Die rechtliche Situation stellt sich so dar, dass ein Elternteil, dem nicht die persönliche Betreuung eines Kindes obliegt, unabhängig von der bestehenden Regelung der elterlichen Sorge, Auskunftsansprüche geltend machen kann, um sich über die Entwicklung und die wesentlichen Lebensumstände des Kindes zu informieren. Durch das Gesetz zur Stärkung der Rechte des leiblichen, nicht rechtlichen Vaters vom 4.7.2013 wurde erstmals auch dem nur leiblichen Vater ein solcher Auskunftsanspruch zuerkannt. Unabdingbare Voraussetzung eines jeden Auskunftsanspruchs ist aber, dass er dem Kindeswohl nicht widerspricht.

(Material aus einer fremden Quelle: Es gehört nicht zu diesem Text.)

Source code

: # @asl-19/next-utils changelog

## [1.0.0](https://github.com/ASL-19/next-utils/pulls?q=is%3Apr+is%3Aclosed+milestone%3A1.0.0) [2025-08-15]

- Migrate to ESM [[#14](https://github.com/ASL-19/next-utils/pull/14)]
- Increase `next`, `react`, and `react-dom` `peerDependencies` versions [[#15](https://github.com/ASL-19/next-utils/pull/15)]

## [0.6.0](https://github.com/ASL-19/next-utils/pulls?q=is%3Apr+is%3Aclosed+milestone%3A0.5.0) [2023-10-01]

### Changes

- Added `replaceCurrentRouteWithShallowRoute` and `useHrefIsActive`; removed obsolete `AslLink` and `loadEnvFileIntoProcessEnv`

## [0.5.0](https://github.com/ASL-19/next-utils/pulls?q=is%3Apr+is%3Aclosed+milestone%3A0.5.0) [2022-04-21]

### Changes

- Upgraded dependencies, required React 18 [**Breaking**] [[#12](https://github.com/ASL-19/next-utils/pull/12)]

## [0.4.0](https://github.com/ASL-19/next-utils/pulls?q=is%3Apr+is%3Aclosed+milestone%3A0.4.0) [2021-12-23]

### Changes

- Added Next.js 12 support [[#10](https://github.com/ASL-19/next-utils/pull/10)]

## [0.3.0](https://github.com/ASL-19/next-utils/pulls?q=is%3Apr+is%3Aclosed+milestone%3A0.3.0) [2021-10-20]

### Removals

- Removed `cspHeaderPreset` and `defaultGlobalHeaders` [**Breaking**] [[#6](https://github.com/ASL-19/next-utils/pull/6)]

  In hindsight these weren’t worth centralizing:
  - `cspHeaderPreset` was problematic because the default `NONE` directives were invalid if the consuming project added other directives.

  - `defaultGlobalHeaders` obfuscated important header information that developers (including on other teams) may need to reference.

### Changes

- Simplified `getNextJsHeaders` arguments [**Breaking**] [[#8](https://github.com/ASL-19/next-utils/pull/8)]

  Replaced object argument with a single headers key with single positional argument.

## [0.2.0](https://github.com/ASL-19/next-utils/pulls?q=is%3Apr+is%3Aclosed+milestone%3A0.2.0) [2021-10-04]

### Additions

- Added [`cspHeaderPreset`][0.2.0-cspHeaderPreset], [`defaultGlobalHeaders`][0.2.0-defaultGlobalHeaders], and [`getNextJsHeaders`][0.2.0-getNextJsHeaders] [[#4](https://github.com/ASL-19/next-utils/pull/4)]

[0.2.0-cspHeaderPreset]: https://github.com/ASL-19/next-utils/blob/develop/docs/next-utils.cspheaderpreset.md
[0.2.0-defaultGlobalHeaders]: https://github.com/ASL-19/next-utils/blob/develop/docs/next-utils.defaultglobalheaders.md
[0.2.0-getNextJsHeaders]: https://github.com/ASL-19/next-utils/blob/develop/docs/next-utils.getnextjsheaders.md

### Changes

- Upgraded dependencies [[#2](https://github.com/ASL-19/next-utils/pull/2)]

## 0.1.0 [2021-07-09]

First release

Durch die Auskunft soll dem nicht betreuenden Elternteil die Möglichkeit gegeben werden, sich über das Befinden und die Entwicklung des Kindes in Kenntnis zu setzen. Der Auskunftsanspruch besteht neben dem Umgangsanspruch und kann unabhängig von diesem geltend gemacht werden. Allerdings muss der die Auskunft begehrende Elternteil ein berechtigtes Interesse an den geforderten Informationen haben. Davon ist regelmäßig dann auszugehen, wenn er keine andere Möglichkeit hat, um sich über die Entwicklung des Kindes in zumutbarer Weise zu informieren. Dies kann etwa auch anlässlich der Umgangskontakte erfolgen. Dem berechtigten Interesse steht es entgegen, wenn mit dem Auskunftsanspruch missbräuchliche Zwecke verfolgt werden, etwa der Sorgeberechtigte überwacht oder ein geheim zu haltender Aufenthalt des Kindes ermittelt werden soll.

Durch die Umsetzung des Auskunftsanspruchs soll der berechtigte Elternteil Informationen über die Entwicklung des Kindes sowie seine Lebensumstände erhalten. Hierzu gehören in jedem Fall die Darstellung der persönlichen Interessen, der schulische Werdegang sowie der Gesundheitszustand, wobei zu letzterem jedoch keine detaillierten Unterlagen vorzulegen sind. Zudem ist der Tatsache Rechnung zu tragen, dass mit zunehmendem Alter eines Kindes auch dessen Privat- und Intimsphäre zu respektieren ist und damit Informationen zu höchstpersönlichen Angelegenheiten nicht mehr zu erteilen sind.

In der Praxisberatung sollte dem Auskunftsanspruch verstärkte Bedeutung beigemessen werden. Ein Elternteil, der umfassend über die persönliche Situation seines Kindes in Kenntnis gesetzt wird und an dessen Entwicklung sowohl durch regelmäßige Umgänge als auch darüber hinausgehend erteilte Informationen teilnehmen kann, wird sich aus dem Leben des Kindes nicht als ausgegrenzt fühlen. Streitigkeiten um Teilbereiche der elterlichen Sorge lassen sich auf diesem Wege möglicherweise auch umgehen.